Izraelowi zależy
Jak dowiedziała się PAP ze źródeł dyplomatycznych, Izraelowi bardzo zależało jednak na tym, by wizyta ostatecznie mogła się odbyć jeszcze przed wakacjami, ponieważ we wrześniu Palestyńczycy będą zabiegać o uznanie własnego państwa na forum Zgromadzenia Ogólnego ONZ. Izrael stanowczo się temu sprzeciwia argumentując, że niepodległa Palestyna może powstać wyłącznie na drodze negocjacji z państwem żydowskim, a nie wskutek jednostronnych działań. Obie strony bliskowschodniego konfliktu starają się intensywnie o poparcie dla swoich racji na arenie międzynarodowej.
- Wizyta dojdzie do skutku z inicjatywy Izraela - potwierdza w rozmowie z PAP ambasador RP w Izraelu Agnieszka Magdziak-Miszewska. Przyznaje też, że kwestia uznania państwa palestyńskiego będzie "jednym z wiodących tematów" w rozmowach premierów obu państw: Benjamina Netanjahu i Donalda Tuska. - Nie oczekujemy od Polski specjalnej deklaracji, ale oczekujemy zrozumienia naszego stanowiska i wspierania go w miarę możliwości - mówi Gerszon Zohar, były ambasador Izraela w Polsce, obecnie dyrektor departamentu Europy Środkowej i Wschodniej w izraelskim MSZ.

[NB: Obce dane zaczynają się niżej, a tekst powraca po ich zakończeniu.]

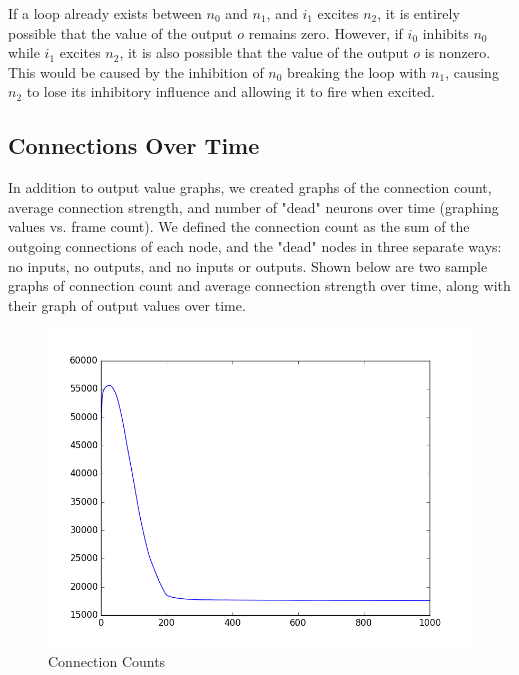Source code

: \documentclass[12pt]{article}
\begin{document}
If a loop already exists between $n_0$ and $n_1$, and $i_1$ excites $n_2$, it is entirely possible that the value of the output $o$ remains zero.  However, if $i_0$ inhibits $n_0$ while $i_1$ excites $n_2$, it is also possible that the value of the output $o$ is nonzero.  This would be caused by the inhibition of $n_0$ breaking the loop with $n_1$, causing $n_2$ to lose its inhibitory influence and allowing it to fire when excited.

\subsection{Connections Over Time}

In addition to output value graphs, we created graphs of the connection count, average connection strength, and number of "dead" neurons over time (graphing values vs. frame count). We defined the connection count as the sum of the outgoing connections of each node, and the "dead" nodes in three separate ways: no inputs, no outputs, and no inputs or outputs.  Shown below are two sample graphs of connection count and average connection strength over time, along with their graph of output values over time.

\begin{figure}[H]
    \includegraphics[width=\linewidth]{../visualizations/counts_lowrate1000frames.png}
    \caption{Connection Counts}
\end{figure}
\end{document}
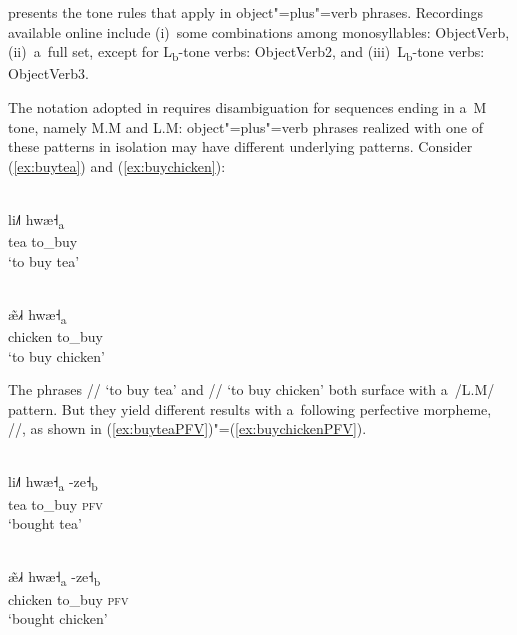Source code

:  presents the tone rules that apply in object"=plus"=verb phrases. Recordings
available online include (i)~some combinations among monosyllables: ObjectVerb, (ii)~a~full set,
except for L\textsubscript{b}-tone verbs: ObjectVerb2, and (iii)~L\textsubscript{b}-tone verbs: ObjectVerb3. 

The notation adopted in  requires disambiguation for sequences ending in a~M tone, namely
M.M and L.M: object"=plus"=verb phrases realized with one of these patterns in isolation may have
different underlying patterns. Consider (\ref{ex:buytea}) and (\ref{ex:buychicken}): 

\begin{exe}
	\ex
	\label{ex:buytea}
	\\
	\gll li˩˥	hwæ˧\textsubscript{a}\\
	tea		to\_buy\\
	\glt ‘to buy tea’
\end{exe}

\begin{exe}
	\ex
	\label{ex:buychicken}
	\\
	\gll æ̃˩˧	hwæ˧\textsubscript{a}\\
	chicken		to\_buy\\
	\glt ‘to buy chicken’
\end{exe}

The phrases // ‘to buy tea’ and // ‘to
buy chicken’ both surface with a~/L.M/ pattern. But they yield different results with a~following {perfective} morpheme, //, as shown in (\ref{ex:buyteaPFV})"=(\ref{ex:buychickenPFV}).

\begin{exe}
	\ex
	\label{ex:buyteaPFV}
	\\
	\gll li˩˥	hwæ˧\textsubscript{a}		-ze˧\textsubscript{b}\\
	tea		to\_buy		\textsc{pfv}\\
	\glt ‘bought tea’
\end{exe}

\begin{exe}
	\ex
	\label{ex:buychickenPFV}
	\\
	\gll æ̃˩˧	hwæ˧\textsubscript{a}		-ze˧\textsubscript{b}\\
	chicken		to\_buy		\textsc{pfv}\\
	\glt ‘bought chicken’
\end{exe}


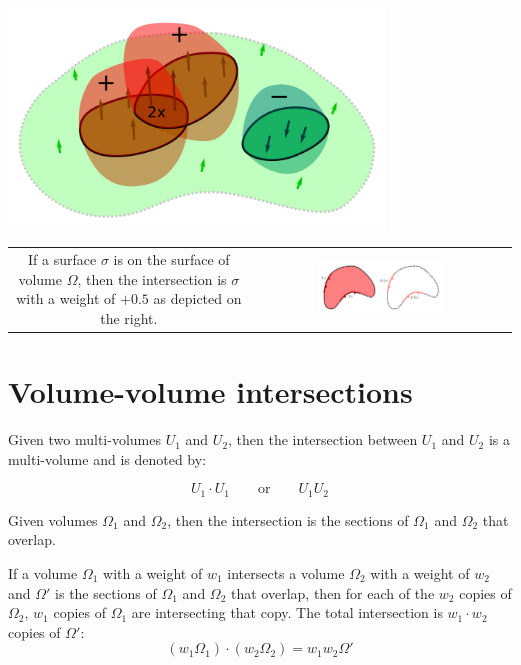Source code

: \begin{center}
\includegraphics[width = 0.75\textwidth]{Intersections/Surface-volume_intersections/surface_volume_intersections_example_3}
\end{center}

\begin{tabular}{cc}
\parbox{0.5\textwidth}{
If a surface \(\sigma\) is on the surface of volume \(\Omega\), then the intersection is \(\sigma\) with a weight of \(+0.5\) as depicted on the right.
} & \parbox{0.5\textwidth}{
\includegraphics[width = 0.5\textwidth]{Intersections/Surface-volume_intersections/surface_volume_intersection_boundary_case}
}
\end{tabular}





\section{Volume-volume intersections}

Given two multi-volumes \(U_1\) and \(U_2\), then the intersection between \(U_1\) and \(U_2\) is a multi-volume and is denoted by:

\[U_1 \cdot U_1 \quad\quad\text{or}\quad\quad U_1 U_2\]

Given volumes \(\Omega_1\) and \(\Omega_2\), then the intersection is the sections of \(\Omega_1\) and \(\Omega_2\) that overlap. 

If a volume \(\Omega_1\) with a weight of \(w_1\) intersects a volume \(\Omega_2\) with a weight of \(w_2\) and \(\Omega'\) is the sections of \(\Omega_1\) and \(\Omega_2\) that overlap, then for each of the \(w_2\) copies of \(\Omega_2\), \(w_1\) copies of \(\Omega_1\) are intersecting that copy. The total intersection is \(w_1 \cdot w_2\) copies of \(\Omega'\):
\[(w_1\Omega_1) \cdot (w_2\Omega_2) = w_1 w_2 \Omega'\] 

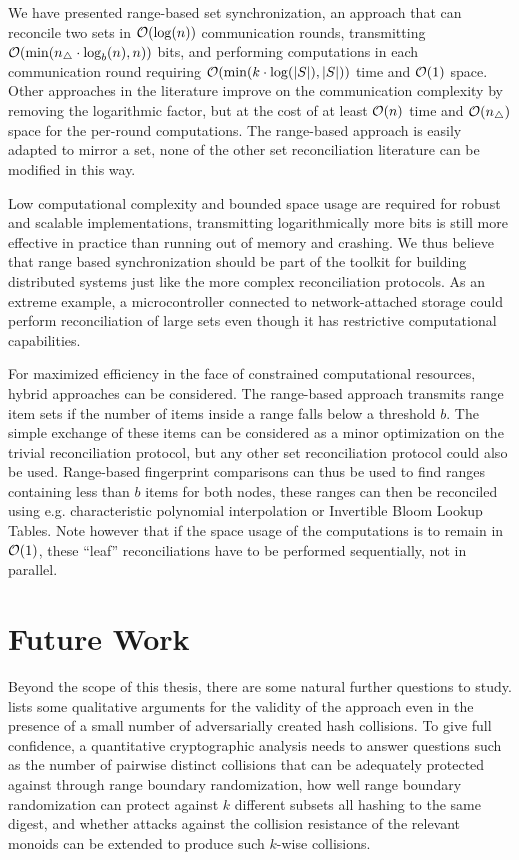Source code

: 
We have presented range-based set synchronization, an approach that can reconcile two sets in $\mathcal{O}(\log(n))$ communication rounds, transmitting $\mathcal{O}(\min(n_{\triangle} \cdot \log_b(n), n))$ bits, and performing computations in each communication round requiring $\mathcal{O}(\min(k \cdot \log(|{S}|), |{S}|))$ time and $\mathcal{O}(1)$ space. Other approaches in the literature improve on the communication complexity by removing the logarithmic factor, but at the cost of at least $\mathcal{O}(n)$ time and $\mathcal{O}(n_{\triangle})$ space for the per-round computations. The range-based approach is easily adapted to mirror a set, none of the other set reconciliation literature can be modified in this way.

Low computational complexity and bounded space usage are required for robust and scalable implementations, transmitting logarithmically more bits is still more effective in practice than running out of memory and crashing. We thus believe that range based synchronization should be part of the toolkit for building distributed systems just like the more complex reconciliation protocols. As an extreme example, a microcontroller connected to network-attached storage could perform reconciliation of large sets even though it has restrictive computational capabilities.

For maximized efficiency in the face of constrained computational resources, hybrid approaches can be considered. The range-based approach transmits range item sets if the number of items inside a range falls below a threshold $b$. The simple exchange of these items can be considered as a minor optimization on the trivial reconciliation protocol, but any other set reconciliation protocol could also be used. Range-based fingerprint comparisons can thus be used to find ranges containing less than $b$ items for both nodes, these ranges can then be reconciled using e.g. characteristic polynomial interpolation or Invertible Bloom Lookup Tables. Note however that if the space usage of the computations is to remain in $\mathcal{O}(1)$, these ``leaf'' reconciliations have to be performed sequentially, not in parallel.

\section{Future Work}

Beyond the scope of this thesis, there are some natural further questions to study.  lists some qualitative arguments for the validity of the approach even in the presence of a small number of adversarially created hash collisions. To give full confidence, a quantitative cryptographic analysis needs to answer questions such as the number of pairwise distinct collisions that can be adequately protected against through range boundary randomization, how well range boundary randomization can protect against $k$ different subsets all hashing to the same digest, and whether attacks against the collision resistance of the relevant monoids can be extended to produce such $k$-wise collisions.

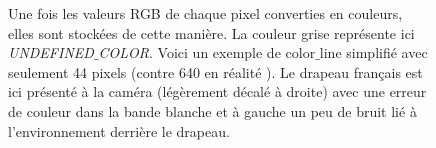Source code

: \documentclass{article}
\begin{document}
    \begin{figure}[!ht] %
        \begin{center}
        \end{center}
        \caption{Une fois les valeurs RGB de chaque pixel converties en couleurs, elles sont stockées de cette manière. La couleur grise représente ici \textit{UNDEFINED$\_$COLOR}. Voici un exemple de \textcolor{bleu}{color$\_$line} simplifié avec seulement 44 pixels (contre 640 en réalité \cite{camera}). Le drapeau français est ici présenté à la caméra (légèrement décalé à droite) avec une erreur de couleur dans la bande blanche et à gauche un peu de bruit lié à l'environnement derrière le drapeau.}
    \end{figure}

    \vspace{5mm}
\end{document}
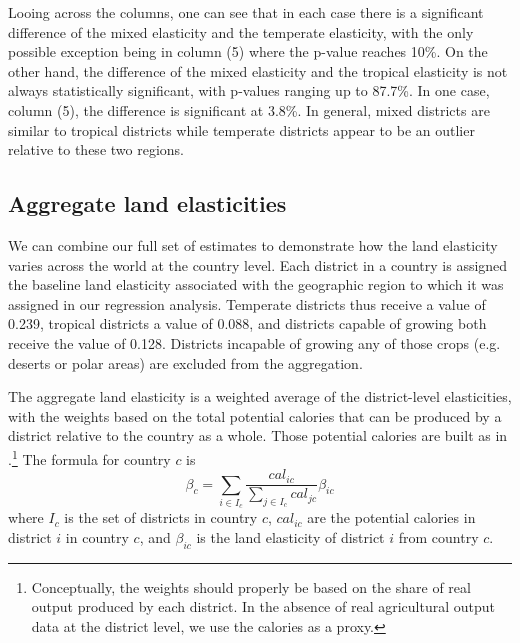 \documentclass[11pt]{article}
\begin{document}
Looing across the columns, one can see that in each case there is a significant difference of the mixed elasticity and the temperate elasticity, with the only possible exception being in column (5) where the p-value reaches 10\%. On the other hand, the difference of the mixed elasticity and the tropical elasticity is not always statistically significant, with p-values ranging up to 87.7\%. In one case, column (5), the difference is significant at 3.8\%. In general, mixed districts are similar to tropical districts while temperate districts appear to be an outlier relative to these two regions.

\subsection{Aggregate land elasticities}
We can combine our full set of estimates to demonstrate how the land elasticity varies across the world at the country level. Each district in a country is assigned the baseline land elasticity associated with the geographic region to which it was assigned in our regression analysis. Temperate districts thus receive a value of 0.239, tropical districts a value of 0.088, and districts capable of growing both receive the value of 0.128. Districts incapable of growing any of those crops (e.g. deserts or polar areas) are excluded from the aggregation. 

The aggregate land elasticity is a weighted average of the district-level elasticities, with the weights based on the total potential calories that can be produced by a district relative to the country as a whole. Those potential calories are built as in \citet{galorozak2016}.\footnote{Conceptually, the weights should properly be based on the share of real output produced by each district. In the absence of real agricultural output data at the district level, we use the calories as a proxy.} The formula for country $c$ is
\begin{equation}
 	\beta_c = \sum_{i \in I_c} \frac{cal_{ic}}{\sum_{j \in I_c} cal_{jc}} \beta_{ic}
 \end{equation} 
 where $I_c$ is the set of districts in country $c$, $cal_{ic}$ are the potential calories in district $i$ in country $c$, and $\beta_{ic}$ is the land elasticity of district $i$ from country $c$.
\end{document}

W 1988 roku Polska głosowała na forum ONZ za prawem Palestyńczyków do niepodległości.Świat podzielony
Spór o sposób realizacji prawa Palestyńczyków do samostanowienia dzieli społeczność międzynarodową. Izraelskie stanowisko w tej kwestii popierają Stany Zjednoczone. Waszyngton zapowiedział nawet, że zawetuje w Radzie Bezpieczeństwa ONZ każdą próbę przeforsowania uznania Palestyny bez porozumienia z Izraelem. Palestyńczycy mogą natomiast liczyć na poparcie krajów arabskich oraz wielu państw rozwijających się, w tym latynoamerykańskich, które w ostatnich miesiącach kolejno ogłaszały, że uznają Palestynę.
W tej sytuacji polem szczególnie zaciętej izraelsko-palestyńskiej dyplomatycznej bitwy o głosy poparcia staje się Europa. UE dotychczas nie zajęła jednoznacznego stanowiska, wypowiedziały się natomiast poszczególne kraje. Włochy i Niemcy ogłosiły, że są przeciwne próbie szukania uznania Palestyny na forum ONZ, ponieważ ich zdaniem najlepszą drogą do tego powinny być negocjacje z udziałem Izraela. Hiszpania zadeklarowała z kolei swoją sympatię dla palestyńskiego wniosku. Część krajów się waha, a niektóre nie ujawniają jeszcze swojego stanowiska w oczekiwaniu na rozwój wydarzeń.